Friday, July 8, 2011

Make it four straight: You Es Oh Club wins at Calder

There were 11 horses in the gate for Race 3 at Calder this afternoon, but it proved to be a two-horse race.

Luis Saez and You Es Oh Club, one of my juvenile sales recommendations of 2010, hooked up with first-time starter Thunder T and Luis Jurado almost from the start of the five-furlong test for $40,000 maiden-claimers; a race that was washed-off the turf. You Es Oh Club gained an advantage of a length after an opening quarter run in 22.69 and was only a half-length ahead after a half that went by in 46.79. But, just as the two seemed to be setting themselves up to be overtaken by closers, You Es Oh Club persevered under Saez, widening in the stretch to defeat Thunder T by 3 1/4 lengths, with How About Tiznow another 4 1/2 lengths back in third.

Final time was 1:00.05.

In the process, You Es Oh Club becomes the 91st maiden-breaker from my 187-horse Sales-Tip Class of 2010, horses I recommended on this blog from various juvenile auctions last year. His win makes it four in a row for the class in this week's action -- all maidens -- as Shackleton Hill and I'm First broke their maidens Thursday at Woodbine and Colonial Downs, respectively, and Choego Chansa added another overseas winner in a race at Busan in Korea earlier today (which was still late last night in the U.S.).

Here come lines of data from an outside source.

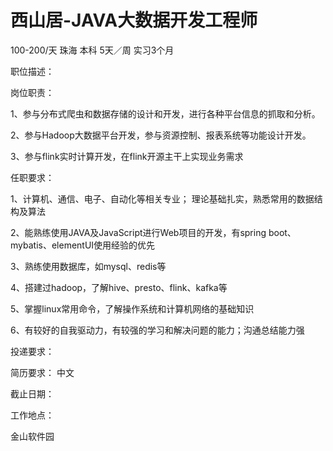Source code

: # 西山居-JAVA大数据开发工程师

100-200/天 珠海 本科 5天／周 实习3个月

职位描述：

岗位职责：

1、参与分布式爬虫和数据存储的设计和开发，进行各种平台信息的抓取和分析。

2、参与Hadoop大数据平台开发，参与资源控制、报表系统等功能设计开发。

3、参与flink实时计算开发，在flink开源主干上实现业务需求

任职要求：

1、计算机、通信、电子、自动化等相关专业； 理论基础扎实，熟悉常用的数据结构及算法

2、能熟练使用JAVA及JavaScript进行Web项目的开发，有spring boot、mybatis、elementUI使用经验的优先

3、熟练使用数据库，如mysql、redis等

4、搭建过hadoop，了解hive、presto、flink、kafka等

5、掌握linux常用命令，了解操作系统和计算机网络的基础知识

6、有较好的自我驱动力，有较强的学习和解决问题的能力；沟通总结能力强

投递要求：

简历要求： 中文

截止日期：

工作地点：

金山软件园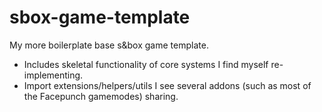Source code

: # sbox-game-template

My more boilerplate base s&box game template. 

* Includes skeletal functionality of core systems I find myself re-implementing.
* Import extensions/helpers/utils I see several addons (such as most of the Facepunch gamemodes) sharing.
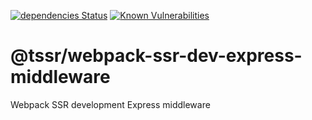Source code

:[![dependencies Status](https://david-dm.org/robdonn/tssr.svg?path=packages/webpack-ssr-express-middleware)](https://david-dm.org/robdonn/tssr?path=packages/webpack-ssr-dev-express-middleware)
[![Known Vulnerabilities](https://snyk.io/test/github/robdonn/tssr/badge.svg?targetFile=packages%2Fwebpack-ssr-dev-express-middleware%2Fpackage.json)](https://snyk.io/test/github/robdonn/tssr?targetFile=packages%2Fwebpack-ssr-dev-express-middleware%2Fpackage.json)

# @tssr/webpack-ssr-dev-express-middleware

Webpack SSR development Express middleware
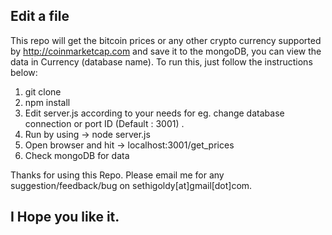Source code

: 
## Edit a file

This repo will get the bitcoin prices or any other crypto currency supported by http://coinmarketcap.com and save it to the mongoDB, you can view the data in Currency (database name). To run this, just follow the instructions below:

1. git clone
2. npm install
3. Edit server.js according to your needs for eg. change database connection or port ID (Default : 3001) .
4. Run by using -> node server.js
5. Open browser and hit -> localhost:3001/get_prices
6. Check mongoDB for data

Thanks for using this Repo. Please email me for any suggestion/feedback/bug on sethigoldy[at]gmail[dot]com.

I Hope you like it.
---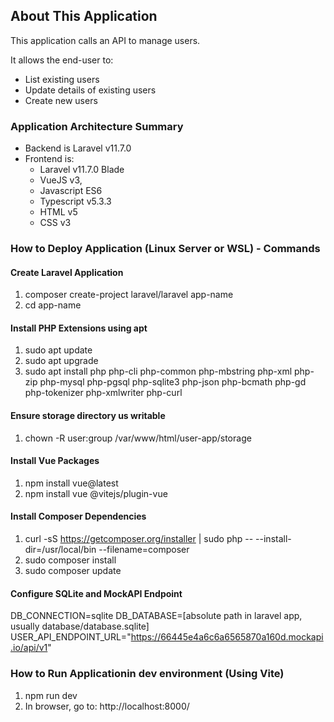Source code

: ## About This Application

This application calls an API to manage users.

It allows the end-user to:
   - List existing users
   - Update details of existing users
   - Create new users

### Application Architecture Summary
- Backend is Laravel v11.7.0
- Frontend is:
   - Laravel v11.7.0 Blade
   - VueJS v3,
   - Javascript ES6
   - Typescript v5.3.3
   - HTML v5
   - CSS v3
 

### How to Deploy Application (Linux Server or WSL) - Commands

#### Create Laravel Application
  1) composer create-project laravel/laravel app-name
  2) cd app-name
   
#### Install PHP Extensions using apt
  1) sudo apt update
  2) sudo apt upgrade
  3) sudo apt install php php-cli php-common php-mbstring php-xml php-zip php-mysql php-pgsql php-sqlite3 php-json php-bcmath php-gd php-tokenizer php-xmlwriter php-curl
  
#### Ensure storage directory us writable 
  1) chown -R user:group /var/www/html/user-app/storage

#### Install Vue Packages
  1) npm install vue@latest
  2) npm install vue @vitejs/plugin-vue

#### Install Composer Dependencies
  1) curl -sS https://getcomposer.org/installer | sudo php -- --install-dir=/usr/local/bin --filename=composer
  2) sudo composer install
  3) sudo composer update

#### Configure SQLite and MockAPI Endpoint
  DB_CONNECTION=sqlite
  DB_DATABASE=[absolute path in laravel app, usually database/database.sqlite] 
  USER_API_ENDPOINT_URL="https://66445e4a6c6a6565870a160d.mockapi.io/api/v1"  

### How to Run Applicationin dev environment (Using Vite)
   1) npm run dev
   2) In browser, go to: http://localhost:8000/
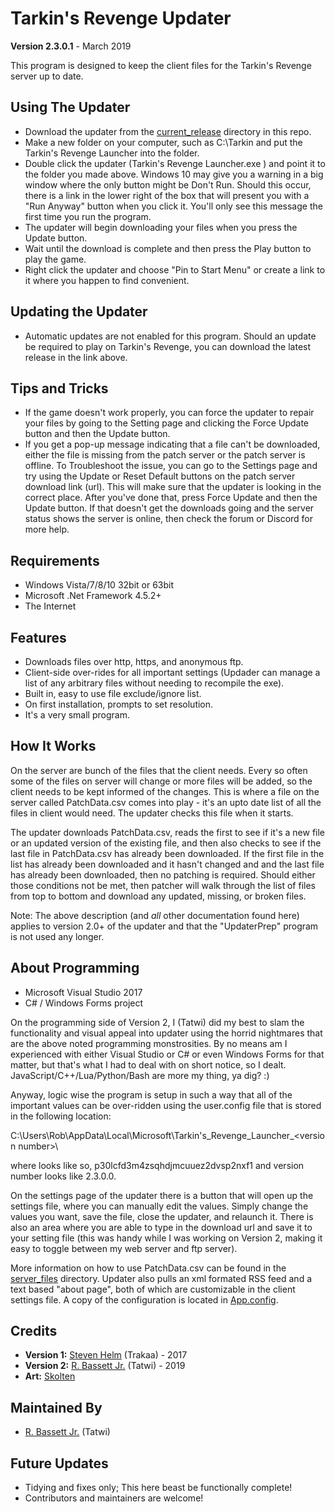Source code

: # Tarkin's Revenge Updater
**Version 2.3.0.1** - March 2019  

This program is designed to keep the client files for the Tarkin's Revenge server up to date.

## Using The Updater

- Download the updater from the [current_release](./current_release) directory in this repo.
- Make a new folder on your computer, such as C:\Tarkin and put the Tarkin's Revenge Launcher into the folder.
- Double click the updater (Tarkin's Revenge Launcher.exe ) and point it to the folder you made above. Windows 10 may give you a warning in a big window where the only button might be Don't Run. Should this occur, there is a link in the lower right of the box that will present you with a "Run Anyway" button when you click it. You'll only see this message the first time you run the program.
- The updater will begin downloading your files when you press the Update button.
- Wait until the download is complete and then press the Play button to play the game.
- Right click the updater and choose "Pin to Start Menu" or create a link to it where you happen to find convenient.

## Updating the Updater

- Automatic updates are not enabled for this program. Should an update be required to play on Tarkin's Revenge, you can download the latest release in the link above.

## Tips and Tricks

- If the game doesn't work properly, you can force the updater to repair your files by going to the Setting page and clicking the Force Update button and then the Update button.
- If you get a pop-up message indicating that a file can't be downloaded, either the file is missing from the patch server or the patch server is offline. To Troubleshoot the issue, you can go to the Settings page and try using the Update or Reset Default buttons on the patch server download link (url). This will make sure that the updater is looking in the correct place. After you've done that, press Force Update and then the Update button. If that doesn't get the downloads going and the server status shows the server is online, then check the forum or Discord for more help.

## Requirements

- Windows Vista/7/8/10 32bit or 63bit
- Microsoft .Net Framework 4.5.2+
- The Internet

## Features

- Downloads files over http, https, and anonymous ftp.
- Client-side over-rides for all important settings (Updader can manage a list of any arbitrary files without needing to recompile the exe).
- Built in, easy to use file exclude/ignore list.
- On first installation, prompts to set resolution.
- It's a very small program.

## How It Works
On the server are bunch of the files that the client needs. Every so often some of the files on server will change or more files will be added, so the client needs to be kept informed of the changes. This is where a file on the server called PatchData.csv comes into play - it's an upto date list of all the files in client would need. The updater checks this file when it starts.  

The updater downloads PatchData.csv, reads the first to see if it's a new file or an updated version of the existing file, and then also checks to see if the last file in PatchData.csv has already been downloaded. If the first file in the list has already been downloaded and it hasn't changed and and the last file has already been downloaded, then no patching is required. Should either those conditions not be met, then patcher will walk through the list of files from top to bottom and download any updated, missing, or broken files.  

Note: The above description (and *all* other documentation found here) applies to version 2.0+ of the updater and that the "UpdaterPrep" program is not used any longer.

## About Programming

- Microsoft Visual Studio 2017
- C# / Windows Forms project

On the programming side of Version 2, I (Tatwi) did my best to slam the functionality and visual appeal into updater using the horrid nightmares that are the above noted programming monstrosities. By no means am I experienced with either Visual Studio or C# or even Windows Forms for that matter, but that's what I had to deal with on short notice, so I dealt. JavaScript/C++/Lua/Python/Bash are more my thing, ya dig? :)  

Anyway, logic wise the program is setup in such a way that all of the important values can be over-ridden using the user.config file that is stored in the following location:  

C:\Users\Rob\AppData\Local\Microsoft\Tarkin's_Revenge_Launcher_<file hash>\<version number>\  

where <file hash> looks like so, p30lcfd3m4zsqhdjmcuuez2dvsp2nxf1 and version number looks like 2.3.0.0. 

On the settings page of the updater there is a button that will open up the settings file, where you can manually edit the values. Simply change the values you want, save the file, close the updater, and relaunch it. There is also an area where you are able to type in the download url and save it to your setting file (this was handy while I was working on Version 2, making it easy to toggle between my web server and ftp server).  

More information on how to use PatchData.csv can be found in the [server_files](./server_files) directory. Updater also pulls an xml formated RSS feed and a text based "about page", both of which are customizable in the client settings file. A copy of the configuration is located in [App.config](./Updater/App.config).  

## Credits

- **Version 1:**  [Steven Helm](https://github.com/Trakaa) (Trakaa) - 2017
- **Version 2:** [R. Bassett Jr.](https://github.com/Tatwi) (Tatwi) - 2019
- **Art:** [Skolten](https://tarkinswg.com/index.php?/profile/7-skolten/)

## Maintained By

- [R. Bassett Jr.](https://github.com/Tatwi) (Tatwi)

## Future Updates
- Tidying and fixes only; This here beast be functionally complete!
- Contributors and maintainers are welcome! 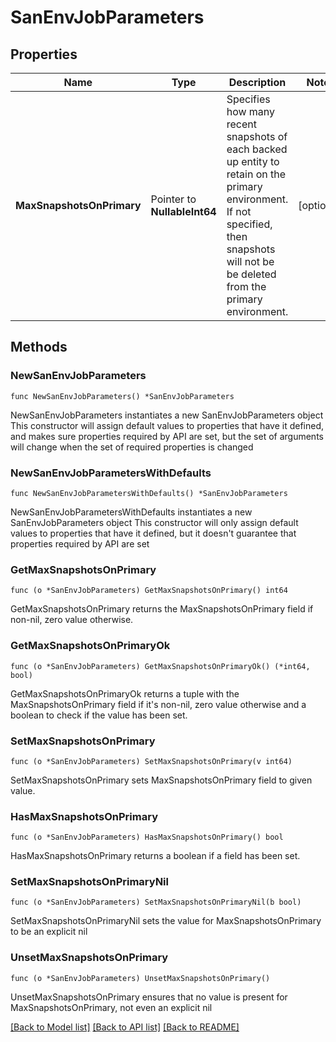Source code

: # SanEnvJobParameters

## Properties

Name | Type | Description | Notes
------------ | ------------- | ------------- | -------------
**MaxSnapshotsOnPrimary** | Pointer to **NullableInt64** | Specifies how many recent snapshots of each backed up entity to retain on the primary environment. If not specified, then snapshots will not be be deleted from the primary environment. | [optional] 

## Methods

### NewSanEnvJobParameters

`func NewSanEnvJobParameters() *SanEnvJobParameters`

NewSanEnvJobParameters instantiates a new SanEnvJobParameters object
This constructor will assign default values to properties that have it defined,
and makes sure properties required by API are set, but the set of arguments
will change when the set of required properties is changed

### NewSanEnvJobParametersWithDefaults

`func NewSanEnvJobParametersWithDefaults() *SanEnvJobParameters`

NewSanEnvJobParametersWithDefaults instantiates a new SanEnvJobParameters object
This constructor will only assign default values to properties that have it defined,
but it doesn't guarantee that properties required by API are set

### GetMaxSnapshotsOnPrimary

`func (o *SanEnvJobParameters) GetMaxSnapshotsOnPrimary() int64`

GetMaxSnapshotsOnPrimary returns the MaxSnapshotsOnPrimary field if non-nil, zero value otherwise.

### GetMaxSnapshotsOnPrimaryOk

`func (o *SanEnvJobParameters) GetMaxSnapshotsOnPrimaryOk() (*int64, bool)`

GetMaxSnapshotsOnPrimaryOk returns a tuple with the MaxSnapshotsOnPrimary field if it's non-nil, zero value otherwise
and a boolean to check if the value has been set.

### SetMaxSnapshotsOnPrimary

`func (o *SanEnvJobParameters) SetMaxSnapshotsOnPrimary(v int64)`

SetMaxSnapshotsOnPrimary sets MaxSnapshotsOnPrimary field to given value.

### HasMaxSnapshotsOnPrimary

`func (o *SanEnvJobParameters) HasMaxSnapshotsOnPrimary() bool`

HasMaxSnapshotsOnPrimary returns a boolean if a field has been set.

### SetMaxSnapshotsOnPrimaryNil

`func (o *SanEnvJobParameters) SetMaxSnapshotsOnPrimaryNil(b bool)`

 SetMaxSnapshotsOnPrimaryNil sets the value for MaxSnapshotsOnPrimary to be an explicit nil

### UnsetMaxSnapshotsOnPrimary
`func (o *SanEnvJobParameters) UnsetMaxSnapshotsOnPrimary()`

UnsetMaxSnapshotsOnPrimary ensures that no value is present for MaxSnapshotsOnPrimary, not even an explicit nil

[[Back to Model list]](../README.md#documentation-for-models) [[Back to API list]](../README.md#documentation-for-api-endpoints) [[Back to README]](../README.md)


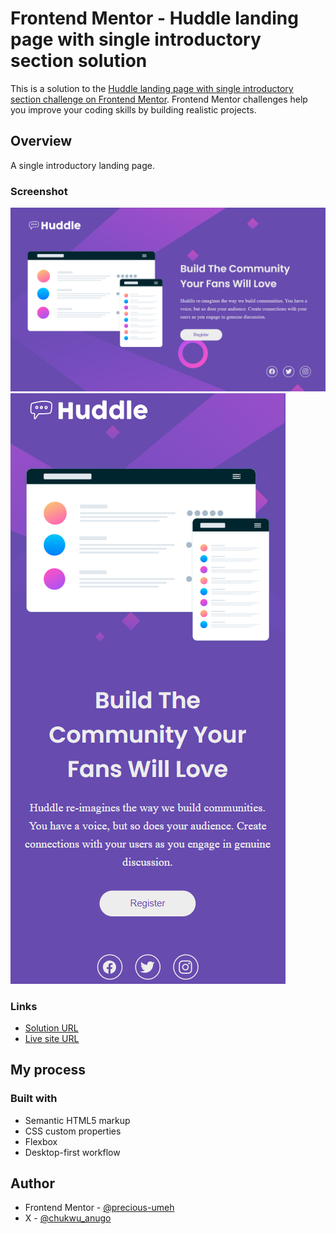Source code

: # Frontend Mentor - Huddle landing page with single introductory section solution

This is a solution to the [Huddle landing page with single introductory section challenge on Frontend Mentor](https://www.frontendmentor.io/challenges/huddle-landing-page-with-a-single-introductory-section-B_2Wvxgi0). Frontend Mentor challenges help you improve your coding skills by building realistic projects.

## Overview

A single introductory landing page.

### Screenshot

![Huddle Desktop](./images/huddle-desktop.png)
![Huddle mobile](./images/huddle-mobile.png)

### Links

- [Solution URL](https://www.frontendmentor.io/solutions/huddle-landing-page-EboCFsayO4)
- [Live site URL](https://precious-umeh.github.io/huddle-landing-page/)

## My process

### Built with

- Semantic HTML5 markup
- CSS custom properties
- Flexbox
- Desktop-first workflow

## Author

- Frontend Mentor - [@precious-umeh](https://www.frontendmentor.io/profile/precious-umeh)
- X - [@chukwu_anugo](https://www.x.com/chukwu_anugo)
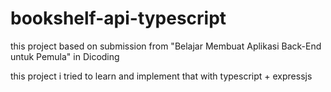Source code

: # bookshelf-api-typescript

this project based on submission from "Belajar Membuat Aplikasi Back-End untuk Pemula" in Dicoding

this project i tried to learn and implement that with typescript + expressjs 
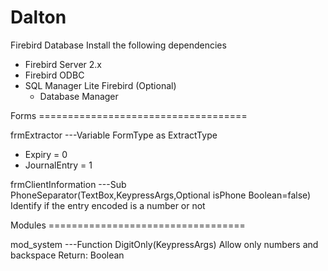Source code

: # Dalton
Firebird Database
 Install the following dependencies
  - Firebird Server 2.x
  - Firebird ODBC
  - SQL Manager Lite Firebird (Optional)
    - Database Manager

Forms ====================================

frmExtractor
---Variable
FormType as ExtractType
 - Expiry = 0
 - JournalEntry = 1

frmClientInformation
---Sub
PhoneSeparator(TextBox,KeypressArgs,Optional isPhone Boolean=false)
 Identify if the entry encoded is a number or not

Modules ==================================

mod_system
---Function
DigitOnly(KeypressArgs)
 Allow only numbers and backspace
 Return: Boolean
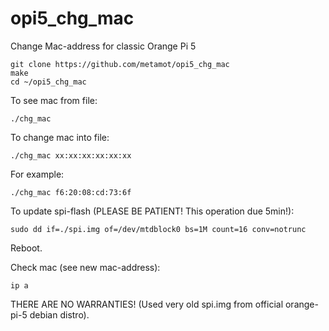 # opi5_chg_mac
Change Mac-address for classic Orange Pi 5

    git clone https://github.com/metamot/opi5_chg_mac
    make
    cd ~/opi5_chg_mac

To see mac from file:
    
    ./chg_mac

To change mac into file:

    ./chg_mac xx:xx:xx:xx:xx:xx

For example:

    ./chg_mac f6:20:08:cd:73:6f

To update spi-flash (PLEASE BE PATIENT! This operation due 5min!):

    sudo dd if=./spi.img of=/dev/mtdblock0 bs=1M count=16 conv=notrunc

Reboot.

Check mac (see new mac-address):

    ip a

THERE ARE NO WARRANTIES!
(Used very old spi.img from official orange-pi-5 debian distro).
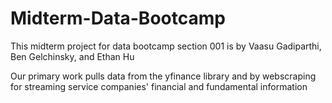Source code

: # Midterm-Data-Bootcamp
This midterm project for data bootcamp section 001 is by Vaasu Gadiparthi, Ben Gelchinsky, and Ethan Hu

Our primary work pulls data from the yfinance library and by webscraping for streaming service companies' financial and fundamental information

You Es Oh Club was bred in Kentucky by Lavin Bloodstock & River Glen Capital LLC. He is owned by Galloping Acres Farm; trained by William White. Unplaced in three starts at 2, the race today was his 3-year-old debut. He has earned $11,678 from those four starts, most of it from this effort.

I tabbed the bay son of War Front-Dance Club, by Montbrook (Can you see the origins of his name there?) prior to his selling for $30,000 as Hip 925 at last year's Ocala April sale of 2-year-olds in training. I wrote at the time that while I would normally want to see a freshman sire and first-time broodmare prove themselves before investing much in their offspring (though it could be argued that $30,000 isn't all that much for a racehorse), there is saw reason to like this 10.1-breezer who "looked the part."

"I liked that dirt-running War Front was by a sire who could get turf horses (Danzig) out of a mare from the Lord-at-War line, which is perhaps better-known as a grass sireline. (And) while Montbrook isn't the turfiest of lines, all three of this dam's stakes siblings earned some or all of that blacktype on the lawn. So the colt should have options; dirt, turf or even synthetic. Hopefully he likes at least one of them."

In other words, don't be surprised to see this one entered on the turf again (he had one turf try among those three efforts last year) nor be too shocked if he likes it. The connections have the added advantage entering those races in knowing that if the race is washed-off the turf, their horses is probably OK over a fast strip, too, or maybe even in the mud.

At least he looks like a horse who can move forward off this effort, doing all the work on the front end and still drawing off down the lane.

With the 91st maiden-breaker, my list of sales tips now boasts 48.7 percent winners from all selections. And if you're betting, with this hot streak going right now -- four straight wins on the heels of two prior second-place finishes in the last six races -- take note that about a dozen class members are scheduled to go to post between now and Monday evening.